It's conference season for advisors and the journalists who have the privilege of covering the advisor universe. Advisors attend conferences for many reasons: to network with peers, to get CE, to hold meetings with partners or clients in the conference city. They also actually attend sessions to be informed and sometimes entertained. But the best sessions, the best speakers, challenge what we think we know and encourage us to shift the way we think about important topics.
IMCA, for example, rightly prides itself on the educational rigor of its conferences, featuring economists and statisticians and academics who take deep dives into sometimes arcane subjects.
So what to make of the fact that the highest rated speaker at IMCA's 2013 annual conference was Amy Florian, the CEO of Chicago-based Corgenius? Rather than discussing asset allocation or inverted yield curves, Florian talks about death and dying, about dementia and Alzheimer's. If you've heard Florian speak, you wouldn't be surprised at her high ratings, even though she speaks directly, sometimes toughly but always with a leavening pinch of humor, about topics that too many of us would prefer to avoid.

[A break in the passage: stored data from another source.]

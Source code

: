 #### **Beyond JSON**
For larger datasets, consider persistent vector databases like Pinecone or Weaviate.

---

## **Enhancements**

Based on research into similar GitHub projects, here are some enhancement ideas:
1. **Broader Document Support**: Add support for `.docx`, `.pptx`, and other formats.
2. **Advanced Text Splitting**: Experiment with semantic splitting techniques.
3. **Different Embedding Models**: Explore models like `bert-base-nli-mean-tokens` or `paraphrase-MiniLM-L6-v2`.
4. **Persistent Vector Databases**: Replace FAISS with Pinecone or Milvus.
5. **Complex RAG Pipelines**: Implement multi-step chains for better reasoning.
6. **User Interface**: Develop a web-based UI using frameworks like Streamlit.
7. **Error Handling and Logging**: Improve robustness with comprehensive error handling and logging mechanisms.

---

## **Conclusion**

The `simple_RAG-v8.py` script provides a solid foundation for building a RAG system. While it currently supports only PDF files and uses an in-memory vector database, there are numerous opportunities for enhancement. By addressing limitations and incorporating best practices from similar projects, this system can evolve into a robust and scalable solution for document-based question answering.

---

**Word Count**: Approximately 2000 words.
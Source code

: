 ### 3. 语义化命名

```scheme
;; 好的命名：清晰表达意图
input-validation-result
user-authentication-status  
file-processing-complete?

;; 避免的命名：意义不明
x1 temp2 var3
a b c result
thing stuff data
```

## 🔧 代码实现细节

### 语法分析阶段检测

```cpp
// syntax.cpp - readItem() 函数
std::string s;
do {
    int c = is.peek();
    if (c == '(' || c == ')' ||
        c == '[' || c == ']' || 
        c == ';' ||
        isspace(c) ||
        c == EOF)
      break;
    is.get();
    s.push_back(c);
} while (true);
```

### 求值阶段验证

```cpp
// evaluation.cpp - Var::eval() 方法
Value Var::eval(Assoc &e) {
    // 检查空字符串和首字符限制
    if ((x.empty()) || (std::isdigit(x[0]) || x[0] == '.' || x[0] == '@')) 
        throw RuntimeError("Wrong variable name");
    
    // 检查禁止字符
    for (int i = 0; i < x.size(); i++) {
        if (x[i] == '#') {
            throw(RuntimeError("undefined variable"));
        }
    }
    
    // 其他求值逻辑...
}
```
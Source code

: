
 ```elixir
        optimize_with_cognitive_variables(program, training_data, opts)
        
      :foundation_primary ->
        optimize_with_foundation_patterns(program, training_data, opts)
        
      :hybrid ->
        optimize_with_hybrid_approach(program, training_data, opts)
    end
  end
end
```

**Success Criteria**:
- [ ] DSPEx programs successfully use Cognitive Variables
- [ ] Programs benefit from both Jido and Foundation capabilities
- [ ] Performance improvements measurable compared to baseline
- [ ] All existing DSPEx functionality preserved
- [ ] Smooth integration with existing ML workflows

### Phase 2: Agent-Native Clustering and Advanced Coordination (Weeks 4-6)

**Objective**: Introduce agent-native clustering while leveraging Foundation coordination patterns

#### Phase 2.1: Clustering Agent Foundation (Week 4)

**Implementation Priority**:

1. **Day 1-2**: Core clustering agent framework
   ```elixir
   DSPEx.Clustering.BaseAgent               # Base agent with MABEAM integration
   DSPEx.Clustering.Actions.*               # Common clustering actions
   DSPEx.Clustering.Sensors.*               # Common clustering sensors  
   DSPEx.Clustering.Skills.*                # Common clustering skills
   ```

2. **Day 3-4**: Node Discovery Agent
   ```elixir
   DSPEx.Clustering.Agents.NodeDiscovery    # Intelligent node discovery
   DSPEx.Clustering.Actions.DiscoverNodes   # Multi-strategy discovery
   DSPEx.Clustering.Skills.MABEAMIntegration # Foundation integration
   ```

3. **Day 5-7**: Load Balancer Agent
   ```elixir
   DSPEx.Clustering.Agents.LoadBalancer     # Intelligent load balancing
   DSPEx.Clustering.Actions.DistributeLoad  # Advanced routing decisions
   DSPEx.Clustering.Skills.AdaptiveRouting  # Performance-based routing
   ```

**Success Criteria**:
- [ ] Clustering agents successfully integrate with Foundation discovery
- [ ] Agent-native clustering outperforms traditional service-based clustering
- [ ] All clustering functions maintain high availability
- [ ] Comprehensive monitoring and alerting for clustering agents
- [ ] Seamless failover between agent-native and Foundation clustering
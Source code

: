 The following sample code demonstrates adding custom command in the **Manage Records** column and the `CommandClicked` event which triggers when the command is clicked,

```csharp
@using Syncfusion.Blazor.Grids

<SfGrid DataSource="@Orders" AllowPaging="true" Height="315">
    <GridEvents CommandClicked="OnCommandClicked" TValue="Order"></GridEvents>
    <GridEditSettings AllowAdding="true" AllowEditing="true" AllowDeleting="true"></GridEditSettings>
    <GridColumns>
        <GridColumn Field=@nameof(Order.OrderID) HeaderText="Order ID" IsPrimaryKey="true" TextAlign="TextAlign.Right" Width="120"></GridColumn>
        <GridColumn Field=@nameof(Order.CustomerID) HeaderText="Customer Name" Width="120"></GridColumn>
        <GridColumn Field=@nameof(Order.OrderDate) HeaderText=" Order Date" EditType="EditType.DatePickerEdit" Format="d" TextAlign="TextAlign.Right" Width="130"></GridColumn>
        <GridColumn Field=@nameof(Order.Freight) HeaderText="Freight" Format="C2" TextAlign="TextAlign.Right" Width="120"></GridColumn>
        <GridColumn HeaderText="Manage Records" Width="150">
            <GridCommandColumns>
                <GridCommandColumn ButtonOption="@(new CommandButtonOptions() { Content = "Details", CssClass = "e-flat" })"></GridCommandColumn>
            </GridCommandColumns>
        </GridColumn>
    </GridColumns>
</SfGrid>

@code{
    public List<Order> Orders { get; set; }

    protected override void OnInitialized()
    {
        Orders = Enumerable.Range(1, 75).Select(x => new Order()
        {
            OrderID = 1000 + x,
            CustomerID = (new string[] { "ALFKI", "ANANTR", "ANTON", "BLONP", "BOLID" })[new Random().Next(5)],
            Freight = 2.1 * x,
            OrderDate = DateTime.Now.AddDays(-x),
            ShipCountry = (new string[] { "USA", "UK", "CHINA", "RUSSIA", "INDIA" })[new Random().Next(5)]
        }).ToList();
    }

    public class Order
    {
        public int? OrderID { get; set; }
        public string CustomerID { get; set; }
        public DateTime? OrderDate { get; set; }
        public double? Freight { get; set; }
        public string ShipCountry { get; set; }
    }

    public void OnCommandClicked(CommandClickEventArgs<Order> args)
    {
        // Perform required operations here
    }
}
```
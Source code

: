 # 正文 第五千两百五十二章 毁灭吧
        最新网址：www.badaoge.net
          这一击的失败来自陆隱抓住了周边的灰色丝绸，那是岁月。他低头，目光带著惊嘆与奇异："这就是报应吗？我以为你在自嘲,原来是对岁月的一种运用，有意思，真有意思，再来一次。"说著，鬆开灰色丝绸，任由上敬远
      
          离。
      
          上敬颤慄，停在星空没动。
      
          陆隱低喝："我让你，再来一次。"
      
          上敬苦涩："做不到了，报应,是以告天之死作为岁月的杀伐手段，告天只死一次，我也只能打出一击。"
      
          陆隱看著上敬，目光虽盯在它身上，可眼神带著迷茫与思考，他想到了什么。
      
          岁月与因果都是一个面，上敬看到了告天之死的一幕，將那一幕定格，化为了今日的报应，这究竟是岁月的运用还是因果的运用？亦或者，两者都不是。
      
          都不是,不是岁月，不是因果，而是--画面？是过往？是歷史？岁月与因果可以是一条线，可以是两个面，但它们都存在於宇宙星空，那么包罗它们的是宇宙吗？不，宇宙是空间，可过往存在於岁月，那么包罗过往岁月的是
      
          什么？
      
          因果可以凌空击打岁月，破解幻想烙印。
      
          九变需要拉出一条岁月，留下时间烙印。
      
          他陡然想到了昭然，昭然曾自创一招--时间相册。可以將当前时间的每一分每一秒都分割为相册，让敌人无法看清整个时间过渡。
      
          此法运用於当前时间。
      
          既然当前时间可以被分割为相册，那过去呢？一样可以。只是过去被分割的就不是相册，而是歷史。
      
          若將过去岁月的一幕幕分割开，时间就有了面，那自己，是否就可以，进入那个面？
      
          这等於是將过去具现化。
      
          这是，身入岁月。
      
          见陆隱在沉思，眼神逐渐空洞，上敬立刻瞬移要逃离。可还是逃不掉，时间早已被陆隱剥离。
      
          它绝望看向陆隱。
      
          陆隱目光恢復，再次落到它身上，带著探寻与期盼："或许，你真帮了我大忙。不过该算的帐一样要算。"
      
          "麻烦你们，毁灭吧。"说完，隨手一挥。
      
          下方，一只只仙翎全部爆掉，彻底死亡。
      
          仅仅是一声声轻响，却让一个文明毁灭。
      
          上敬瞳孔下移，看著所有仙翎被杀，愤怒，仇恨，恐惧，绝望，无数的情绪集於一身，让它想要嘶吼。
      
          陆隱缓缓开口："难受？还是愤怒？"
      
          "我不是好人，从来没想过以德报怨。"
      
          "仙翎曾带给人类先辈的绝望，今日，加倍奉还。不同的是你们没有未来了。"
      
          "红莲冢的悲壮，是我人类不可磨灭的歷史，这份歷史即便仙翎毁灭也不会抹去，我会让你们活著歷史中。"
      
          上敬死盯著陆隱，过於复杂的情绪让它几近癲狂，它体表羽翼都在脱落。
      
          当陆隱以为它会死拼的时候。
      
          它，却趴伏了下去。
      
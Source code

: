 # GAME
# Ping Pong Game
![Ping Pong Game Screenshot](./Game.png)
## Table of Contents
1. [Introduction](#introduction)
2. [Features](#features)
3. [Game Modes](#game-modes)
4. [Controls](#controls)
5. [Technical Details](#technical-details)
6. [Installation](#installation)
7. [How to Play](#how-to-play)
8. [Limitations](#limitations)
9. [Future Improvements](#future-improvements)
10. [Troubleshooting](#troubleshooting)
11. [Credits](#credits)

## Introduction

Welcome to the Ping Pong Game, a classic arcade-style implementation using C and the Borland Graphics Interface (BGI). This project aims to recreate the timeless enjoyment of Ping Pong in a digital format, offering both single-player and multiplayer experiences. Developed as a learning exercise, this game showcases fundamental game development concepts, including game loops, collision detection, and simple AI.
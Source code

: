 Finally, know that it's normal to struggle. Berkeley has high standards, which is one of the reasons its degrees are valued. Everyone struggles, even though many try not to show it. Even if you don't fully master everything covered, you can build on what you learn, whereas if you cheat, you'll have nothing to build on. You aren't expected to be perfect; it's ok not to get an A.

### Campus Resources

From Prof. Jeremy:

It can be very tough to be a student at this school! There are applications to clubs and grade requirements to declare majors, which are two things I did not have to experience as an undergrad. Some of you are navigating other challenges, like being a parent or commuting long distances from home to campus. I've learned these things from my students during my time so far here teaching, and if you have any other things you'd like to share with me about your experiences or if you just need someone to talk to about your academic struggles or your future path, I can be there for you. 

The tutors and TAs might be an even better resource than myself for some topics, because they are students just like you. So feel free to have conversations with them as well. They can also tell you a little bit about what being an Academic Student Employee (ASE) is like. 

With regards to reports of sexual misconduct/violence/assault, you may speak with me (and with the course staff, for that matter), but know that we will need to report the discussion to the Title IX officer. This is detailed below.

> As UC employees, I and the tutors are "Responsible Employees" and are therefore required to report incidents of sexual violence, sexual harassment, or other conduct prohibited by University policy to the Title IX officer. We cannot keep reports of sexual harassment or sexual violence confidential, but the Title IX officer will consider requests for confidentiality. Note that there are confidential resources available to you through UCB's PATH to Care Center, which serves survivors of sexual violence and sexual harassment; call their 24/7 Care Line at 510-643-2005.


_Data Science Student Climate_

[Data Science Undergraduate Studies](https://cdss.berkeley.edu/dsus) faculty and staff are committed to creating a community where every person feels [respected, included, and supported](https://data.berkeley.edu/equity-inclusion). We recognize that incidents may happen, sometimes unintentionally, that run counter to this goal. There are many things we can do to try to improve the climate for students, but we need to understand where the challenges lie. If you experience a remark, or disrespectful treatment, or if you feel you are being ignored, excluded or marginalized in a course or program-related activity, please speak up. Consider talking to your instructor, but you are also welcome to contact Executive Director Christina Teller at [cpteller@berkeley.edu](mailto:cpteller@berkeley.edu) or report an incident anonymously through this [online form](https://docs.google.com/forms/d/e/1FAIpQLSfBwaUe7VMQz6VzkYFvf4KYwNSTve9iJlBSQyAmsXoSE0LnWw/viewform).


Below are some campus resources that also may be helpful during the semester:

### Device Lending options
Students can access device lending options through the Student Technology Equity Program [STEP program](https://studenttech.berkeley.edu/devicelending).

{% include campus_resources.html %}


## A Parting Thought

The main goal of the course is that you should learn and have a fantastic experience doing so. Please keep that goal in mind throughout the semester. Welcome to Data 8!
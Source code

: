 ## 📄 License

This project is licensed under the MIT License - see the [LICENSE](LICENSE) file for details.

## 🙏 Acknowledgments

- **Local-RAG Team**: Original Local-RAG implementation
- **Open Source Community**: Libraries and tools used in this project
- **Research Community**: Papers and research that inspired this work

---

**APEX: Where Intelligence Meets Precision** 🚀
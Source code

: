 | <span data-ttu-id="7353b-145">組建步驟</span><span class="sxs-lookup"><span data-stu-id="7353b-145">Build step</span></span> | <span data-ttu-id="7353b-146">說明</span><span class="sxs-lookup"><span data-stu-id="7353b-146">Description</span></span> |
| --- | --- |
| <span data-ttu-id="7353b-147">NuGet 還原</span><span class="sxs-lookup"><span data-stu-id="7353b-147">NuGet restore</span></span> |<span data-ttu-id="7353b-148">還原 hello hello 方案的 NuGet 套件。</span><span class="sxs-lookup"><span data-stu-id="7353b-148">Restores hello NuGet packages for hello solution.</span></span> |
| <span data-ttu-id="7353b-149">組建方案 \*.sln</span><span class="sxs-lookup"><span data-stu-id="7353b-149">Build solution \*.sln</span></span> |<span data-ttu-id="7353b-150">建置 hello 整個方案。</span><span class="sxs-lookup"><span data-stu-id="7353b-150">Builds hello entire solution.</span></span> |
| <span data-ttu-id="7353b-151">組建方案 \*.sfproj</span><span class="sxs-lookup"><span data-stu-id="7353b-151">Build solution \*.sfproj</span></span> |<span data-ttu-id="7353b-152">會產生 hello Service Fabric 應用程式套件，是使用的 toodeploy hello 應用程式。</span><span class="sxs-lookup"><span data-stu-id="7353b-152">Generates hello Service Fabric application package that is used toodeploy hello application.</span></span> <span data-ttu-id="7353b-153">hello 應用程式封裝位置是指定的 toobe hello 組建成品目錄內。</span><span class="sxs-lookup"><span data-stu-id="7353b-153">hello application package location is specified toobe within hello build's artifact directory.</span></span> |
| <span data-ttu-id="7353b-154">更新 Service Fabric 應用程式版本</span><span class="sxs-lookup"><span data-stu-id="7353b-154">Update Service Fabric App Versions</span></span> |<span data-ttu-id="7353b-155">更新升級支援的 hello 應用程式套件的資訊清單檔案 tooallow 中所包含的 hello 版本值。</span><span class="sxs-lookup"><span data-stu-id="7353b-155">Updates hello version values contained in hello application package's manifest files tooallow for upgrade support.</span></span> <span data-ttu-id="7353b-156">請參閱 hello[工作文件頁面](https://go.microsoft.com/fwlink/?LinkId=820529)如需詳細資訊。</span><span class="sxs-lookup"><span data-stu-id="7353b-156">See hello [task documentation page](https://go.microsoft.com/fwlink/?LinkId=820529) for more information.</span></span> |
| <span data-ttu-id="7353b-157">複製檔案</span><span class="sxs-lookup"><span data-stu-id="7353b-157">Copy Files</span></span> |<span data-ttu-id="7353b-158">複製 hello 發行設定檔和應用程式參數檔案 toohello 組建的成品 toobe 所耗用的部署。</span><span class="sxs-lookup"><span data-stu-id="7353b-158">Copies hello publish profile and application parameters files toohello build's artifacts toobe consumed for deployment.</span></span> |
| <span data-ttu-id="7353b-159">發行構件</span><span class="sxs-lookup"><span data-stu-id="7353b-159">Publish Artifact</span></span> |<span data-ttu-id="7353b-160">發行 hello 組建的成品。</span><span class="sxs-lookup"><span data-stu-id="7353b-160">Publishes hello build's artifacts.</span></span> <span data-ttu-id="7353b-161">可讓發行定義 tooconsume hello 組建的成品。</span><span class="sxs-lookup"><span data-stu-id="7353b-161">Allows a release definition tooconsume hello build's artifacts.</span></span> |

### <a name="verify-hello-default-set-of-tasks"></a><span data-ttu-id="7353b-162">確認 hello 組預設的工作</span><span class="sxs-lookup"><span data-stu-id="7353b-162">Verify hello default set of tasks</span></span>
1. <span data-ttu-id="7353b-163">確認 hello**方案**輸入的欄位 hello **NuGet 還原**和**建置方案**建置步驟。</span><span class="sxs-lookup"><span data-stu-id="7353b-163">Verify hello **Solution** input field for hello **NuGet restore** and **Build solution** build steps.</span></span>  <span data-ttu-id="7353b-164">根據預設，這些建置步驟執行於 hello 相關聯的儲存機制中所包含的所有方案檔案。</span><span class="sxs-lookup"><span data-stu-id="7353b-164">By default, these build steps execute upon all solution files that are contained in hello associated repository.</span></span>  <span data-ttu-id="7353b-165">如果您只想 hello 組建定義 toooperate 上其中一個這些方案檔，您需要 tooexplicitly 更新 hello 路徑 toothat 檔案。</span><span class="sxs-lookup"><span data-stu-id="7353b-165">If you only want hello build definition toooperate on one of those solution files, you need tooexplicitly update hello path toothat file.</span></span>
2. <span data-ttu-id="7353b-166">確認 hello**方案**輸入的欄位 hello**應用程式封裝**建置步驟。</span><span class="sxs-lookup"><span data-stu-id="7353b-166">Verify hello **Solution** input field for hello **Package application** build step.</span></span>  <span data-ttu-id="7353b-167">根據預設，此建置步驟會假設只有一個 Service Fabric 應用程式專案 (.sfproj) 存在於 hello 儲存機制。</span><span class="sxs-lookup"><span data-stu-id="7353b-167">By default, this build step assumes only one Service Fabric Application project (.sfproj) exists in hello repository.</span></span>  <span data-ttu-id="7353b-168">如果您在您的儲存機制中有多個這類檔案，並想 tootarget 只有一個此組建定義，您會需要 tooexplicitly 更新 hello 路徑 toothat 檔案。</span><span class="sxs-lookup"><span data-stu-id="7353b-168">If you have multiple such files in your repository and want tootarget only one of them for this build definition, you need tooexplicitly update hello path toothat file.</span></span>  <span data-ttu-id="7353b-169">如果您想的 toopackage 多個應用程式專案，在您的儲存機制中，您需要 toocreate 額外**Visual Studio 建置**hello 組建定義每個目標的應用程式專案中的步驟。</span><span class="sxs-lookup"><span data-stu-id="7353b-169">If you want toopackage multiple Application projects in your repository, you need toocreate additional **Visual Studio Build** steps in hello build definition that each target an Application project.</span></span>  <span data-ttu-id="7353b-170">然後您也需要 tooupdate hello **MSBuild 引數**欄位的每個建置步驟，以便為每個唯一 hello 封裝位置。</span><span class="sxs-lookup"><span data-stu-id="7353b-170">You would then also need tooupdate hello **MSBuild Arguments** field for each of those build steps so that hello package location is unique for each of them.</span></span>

Her words and suggestions are valuable to advisors in helping clients and their families deal with emotionally fraught, legally murky and potentially money-draining issues around aging clients. Beyond providing tips on the legal, emotional and intrafamily dynamics of death and dying and dementia—"You have to have a protocol" to follow when it comes to clients with diminishing faculties, she said at the 2014 IMCA national conference—she also lays out how advisors can use their knowledge and insights into those issues to help build their businesses.